2011년 2월 18일 금요일

[자료] Fondaco dei Tedeschi, Venice

자료 1: http://en.wikipedia.org/wiki/Fondaco_dei_Tedeschi

The Fondaco dei Tedeschi (Venetian: Fontego dei Tedeschi "The Germans' Inn") is a historic building in Venice, northern Italy, situated on the Grand Canal near the Rialto Bridge. It was the headquarters and restricted living quarters of the city's German merchants. A broad definition was taken of the term German which included what would today be regarded as separate nationalities.


First constructed in 1228, the building was rebuilt between 1505 and 1508, after its destruction in a fire. The reconstruction produced a very functional 4-floor building which surrounds a grand inner courtyard. Its architecture is typical of the cinquecento (Italian Renaissance) style, but the basic concept (and the word fondaco) is derived from a type of building in Arab countries. Like the Fondaco dei Turchi, the Fondaco dei Tedeschi was a palazzo, warehouse, and restricted living quarters for its population, in this case mainly Germanic merchants from cities such as Nuremberg, Judenburg and Augsburg. (...)

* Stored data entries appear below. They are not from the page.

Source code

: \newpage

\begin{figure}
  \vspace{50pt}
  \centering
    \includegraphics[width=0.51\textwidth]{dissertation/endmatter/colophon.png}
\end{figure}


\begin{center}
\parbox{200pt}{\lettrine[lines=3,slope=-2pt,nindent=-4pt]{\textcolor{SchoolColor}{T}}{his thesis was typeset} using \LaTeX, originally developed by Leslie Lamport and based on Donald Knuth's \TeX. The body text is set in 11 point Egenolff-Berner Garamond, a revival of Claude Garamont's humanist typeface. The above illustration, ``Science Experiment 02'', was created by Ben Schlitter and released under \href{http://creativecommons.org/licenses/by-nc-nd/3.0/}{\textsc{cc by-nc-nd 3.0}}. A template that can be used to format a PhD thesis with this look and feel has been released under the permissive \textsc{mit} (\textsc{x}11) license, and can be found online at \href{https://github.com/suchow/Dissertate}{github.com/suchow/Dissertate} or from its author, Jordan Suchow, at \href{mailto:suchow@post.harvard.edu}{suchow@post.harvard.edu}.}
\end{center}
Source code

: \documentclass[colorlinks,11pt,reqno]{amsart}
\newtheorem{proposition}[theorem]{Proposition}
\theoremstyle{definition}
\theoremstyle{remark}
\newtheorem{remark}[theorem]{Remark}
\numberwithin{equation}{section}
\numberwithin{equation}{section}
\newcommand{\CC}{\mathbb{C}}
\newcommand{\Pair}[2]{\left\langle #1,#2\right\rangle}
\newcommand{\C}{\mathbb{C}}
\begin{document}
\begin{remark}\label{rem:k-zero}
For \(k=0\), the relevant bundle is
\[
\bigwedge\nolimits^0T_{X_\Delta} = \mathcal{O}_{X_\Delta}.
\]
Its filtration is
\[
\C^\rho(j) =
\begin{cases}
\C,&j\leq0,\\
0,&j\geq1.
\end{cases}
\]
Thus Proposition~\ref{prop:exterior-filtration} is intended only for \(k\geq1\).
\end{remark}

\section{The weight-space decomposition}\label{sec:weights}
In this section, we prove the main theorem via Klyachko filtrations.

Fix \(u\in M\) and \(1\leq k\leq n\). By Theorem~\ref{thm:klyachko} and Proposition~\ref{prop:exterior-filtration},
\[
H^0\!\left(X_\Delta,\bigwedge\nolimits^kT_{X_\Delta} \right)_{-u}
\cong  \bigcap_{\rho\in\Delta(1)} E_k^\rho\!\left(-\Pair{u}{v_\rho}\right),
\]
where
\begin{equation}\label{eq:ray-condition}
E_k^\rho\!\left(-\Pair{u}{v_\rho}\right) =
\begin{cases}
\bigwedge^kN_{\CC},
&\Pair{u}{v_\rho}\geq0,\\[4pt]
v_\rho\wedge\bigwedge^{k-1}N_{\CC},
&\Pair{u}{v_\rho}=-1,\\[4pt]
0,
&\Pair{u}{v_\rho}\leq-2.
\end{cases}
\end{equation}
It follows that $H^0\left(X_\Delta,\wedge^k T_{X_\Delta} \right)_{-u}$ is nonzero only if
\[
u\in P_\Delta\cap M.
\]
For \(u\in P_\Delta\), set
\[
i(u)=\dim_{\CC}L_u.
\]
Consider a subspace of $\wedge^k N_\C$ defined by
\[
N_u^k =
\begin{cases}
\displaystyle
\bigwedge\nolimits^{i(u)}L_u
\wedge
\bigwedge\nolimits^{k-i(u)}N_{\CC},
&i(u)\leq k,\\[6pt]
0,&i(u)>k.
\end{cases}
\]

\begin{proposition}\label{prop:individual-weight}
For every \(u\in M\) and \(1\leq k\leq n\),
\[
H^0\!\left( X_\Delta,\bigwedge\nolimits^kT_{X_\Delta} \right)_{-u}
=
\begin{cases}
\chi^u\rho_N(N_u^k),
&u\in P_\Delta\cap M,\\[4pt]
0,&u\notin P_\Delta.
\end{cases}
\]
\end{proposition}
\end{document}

The German merchants arrived shortly after the building was originally constructed in the thirteenth century and stayed until the Napoleonic occupation. It was one of the city's most powerful colonies of merchants, and consequently the fondaco became an important trading centre for goods passing from the Orient on their way towards the Alps. The Venetian Republic took commission on the transactions of the fondaco.

The German community worshipped at a nearby church, San Bartolomeo.[1] In the nineteenth century the leading figure of this community was the wealthy merchant Vittorio Tedeschi a nobleman himself who had ties with the Transylvanian Nobility in the Austro-Hungarian Empire.

In the 20th century the building served as the Venice headquarters of the Poste Italiane. Recently, the building was sold to the Benetton Group who asked the Dutch architekt Rem Koolhaas to plan a new shopping centre to be incorporated into the Renaissance building.